Zhou Bo: China has exercised maximum restraint on South China Sea


  • This article is an excerpt from Zhou Bo’s remarks at the 15th South China Sea International Conference in Vietnam. Senior Colonel Zhou (ret.) is a senior fellow at Tsinghua University’s Center for International Security and Strategy and a China Forum expert.

    Zhou Bo:

    I believe China has exercised maximum restraint on the South China Sea issue. There was discussion just now about China’s use of water cannons against Philippine Coast Guard vessels, but I think this only demonstrates the minimum level of China’s determination to safeguard its sovereignty. On the other hand, few people have mentioned that the Philippine Coast Guard had killed Chinese fishermen in 2000 and 2013.

    There is also the issue of external intervention. I think it is impossible that there will be no external interferences on South China Sea. Today, there are almost no military talks between the China and the US, but my question is: what is the use of such talks at all if they were ineffective in the first place? 


    The communication has been ineffective because the ‘safety’ that we have been discussing for decades refers to different things. For the US, it means the safety of its aircraft, warships and crew; for China, it means the security of its sovereignty and interests. Therefore, when it comes to confidence-building measures, we are not communicating on the same channel, and this has been going on for decades. 

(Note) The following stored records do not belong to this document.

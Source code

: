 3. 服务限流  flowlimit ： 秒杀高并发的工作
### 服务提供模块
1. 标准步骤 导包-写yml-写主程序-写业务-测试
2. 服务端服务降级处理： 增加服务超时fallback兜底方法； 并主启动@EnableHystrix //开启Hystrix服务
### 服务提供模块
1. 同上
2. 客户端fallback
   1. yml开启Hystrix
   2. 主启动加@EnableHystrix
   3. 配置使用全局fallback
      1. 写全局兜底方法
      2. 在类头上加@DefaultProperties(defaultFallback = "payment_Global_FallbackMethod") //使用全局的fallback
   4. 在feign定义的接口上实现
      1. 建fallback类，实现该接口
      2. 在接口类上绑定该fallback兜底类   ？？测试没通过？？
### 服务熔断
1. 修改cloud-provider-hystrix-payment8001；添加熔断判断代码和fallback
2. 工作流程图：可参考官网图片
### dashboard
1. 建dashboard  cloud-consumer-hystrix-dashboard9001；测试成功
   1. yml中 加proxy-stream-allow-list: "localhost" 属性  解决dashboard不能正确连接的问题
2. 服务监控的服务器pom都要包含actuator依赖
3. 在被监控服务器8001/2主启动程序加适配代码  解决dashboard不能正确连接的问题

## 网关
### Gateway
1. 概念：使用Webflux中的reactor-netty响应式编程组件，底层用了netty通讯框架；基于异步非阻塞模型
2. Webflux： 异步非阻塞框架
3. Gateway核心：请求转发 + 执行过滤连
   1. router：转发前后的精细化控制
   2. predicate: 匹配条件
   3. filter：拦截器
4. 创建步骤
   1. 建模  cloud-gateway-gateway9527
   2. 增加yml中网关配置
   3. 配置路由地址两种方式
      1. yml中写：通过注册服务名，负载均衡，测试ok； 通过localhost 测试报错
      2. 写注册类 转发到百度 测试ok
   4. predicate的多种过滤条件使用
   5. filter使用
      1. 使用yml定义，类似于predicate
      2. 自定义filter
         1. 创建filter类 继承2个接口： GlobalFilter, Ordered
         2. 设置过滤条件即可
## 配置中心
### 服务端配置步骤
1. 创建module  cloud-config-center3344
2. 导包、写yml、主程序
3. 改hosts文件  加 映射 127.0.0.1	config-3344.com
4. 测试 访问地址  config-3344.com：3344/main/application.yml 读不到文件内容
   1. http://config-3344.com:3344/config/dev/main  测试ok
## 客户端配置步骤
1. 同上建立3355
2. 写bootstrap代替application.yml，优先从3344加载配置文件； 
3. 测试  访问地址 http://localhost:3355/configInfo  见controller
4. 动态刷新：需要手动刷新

    And I think it is impossible or extremely difficult to build what the US calls ‘guardrails.’ During the Cold War, the US and the Soviet Union were able to engage in dialogue because their military strengths were generally comparable. In the South China Sea or the Western Pacific, China’s military power is growing rapidly, whilst the US wants to maintain the status quo, hence the tensions today. We don’t know which side will grow stronger in the Western Pacific, but apart from this region – which is right on China’s doorstep – China is not in military competition with the US in any other parts of the world.


    Mr. Gregory Polly from the Institute of Strategic and International Studies mentioned just now the Pentagon’s claim that Chinese military aircraft would intercept US military aircraft every two and a half days. My question is, why so? Because these intercepts occur near Chinese territorial waters and in the waters or airspace of China’s exclusive economic zone. Unfortunately, I have to draw a pessimistic conclusion that perhaps such tensions will only subside after another deadly collision at sea or in the air. Therefore, I think the South China Sea is much more at risk than the Taiwan Strait. 

    As the UN Convention on the Law of the Sea, which was negotiated over nine years, is characterized by intentional built-in ambiguities, we must be careful when we talk about defending it: there are many details in it that are not black and white, but grey. The theme of this session is “Luminate the Grey, Light Up the Green,” and that’s what we should be doing.